13. Simon and Garfunkel - Bridge Over Troubled Water

Counting down my favorite 25 albums of 1970:

Simon and Garfunkel - Bridge Over Troubled Water



I find this a very difficult album to rate. It's one of the first albums I ever owned, and the first album I ever memorized all the lyrics to. It's probably the one non-Beatles album I've listened to most frequently, and I haven't grown tired of it yet.

This familiarity makes it difficult for me to be objective. On one hand, it's easy to overrate songs like "Baby Driver" and "Why Don't You Write Me" simply because I know them so well. On the other hand, the sheer repetition makes it easy to forget that songs like "Bridge Over Troubled Water" and "The Boxer" were once fresh.
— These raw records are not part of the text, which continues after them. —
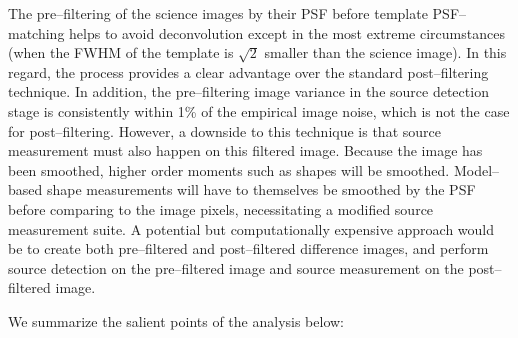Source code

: \documentclass[iop]{emulateapj}
\begin{document}
The pre--filtering of the science images by their PSF before template PSF--matching helps to avoid deconvolution except in the most extreme circumstances (when the FWHM of the template is $\sqrt{2}$ smaller than the science image).
In this regard, the process provides a clear advantage over the standard post--filtering technique.
In addition, the pre--filtering image variance in the source detection stage is consistently within 1\% of the empirical image noise, which is not the case for post--filtering.
However, a downside to this technique is that source measurement must also happen on this filtered image.
Because the image has been smoothed, higher order moments such as shapes will be smoothed.
Model--based shape measurements will have to themselves be smoothed by the PSF before comparing to the image pixels, necessitating a modified source measurement suite.
A potential but computationally expensive approach would be to create both pre--filtered and post--filtered difference images, and perform source detection on the pre--filtered image and source measurement on the post--filtered image.

We summarize the salient points of the analysis below:
\end{document}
In its cultural context, it was a phenomenally successful record: It's one of the best selling albums of the year, it spawned four hit singles, and it won the Grammy for best album. The fact that this album appealed to so many different people during such a culturally divisive era is an incredible feat. This broad appeal is, I think, attributable to it's timelessness; both thematically (no questions about what war is good for or references to Woodstock or tin soldiers and Nixon), and musically (no long jammy electric guitar solos or sitars). Ultimately, This album may sound "old" due to its constant radio airplay, but it doesn't sound "dated".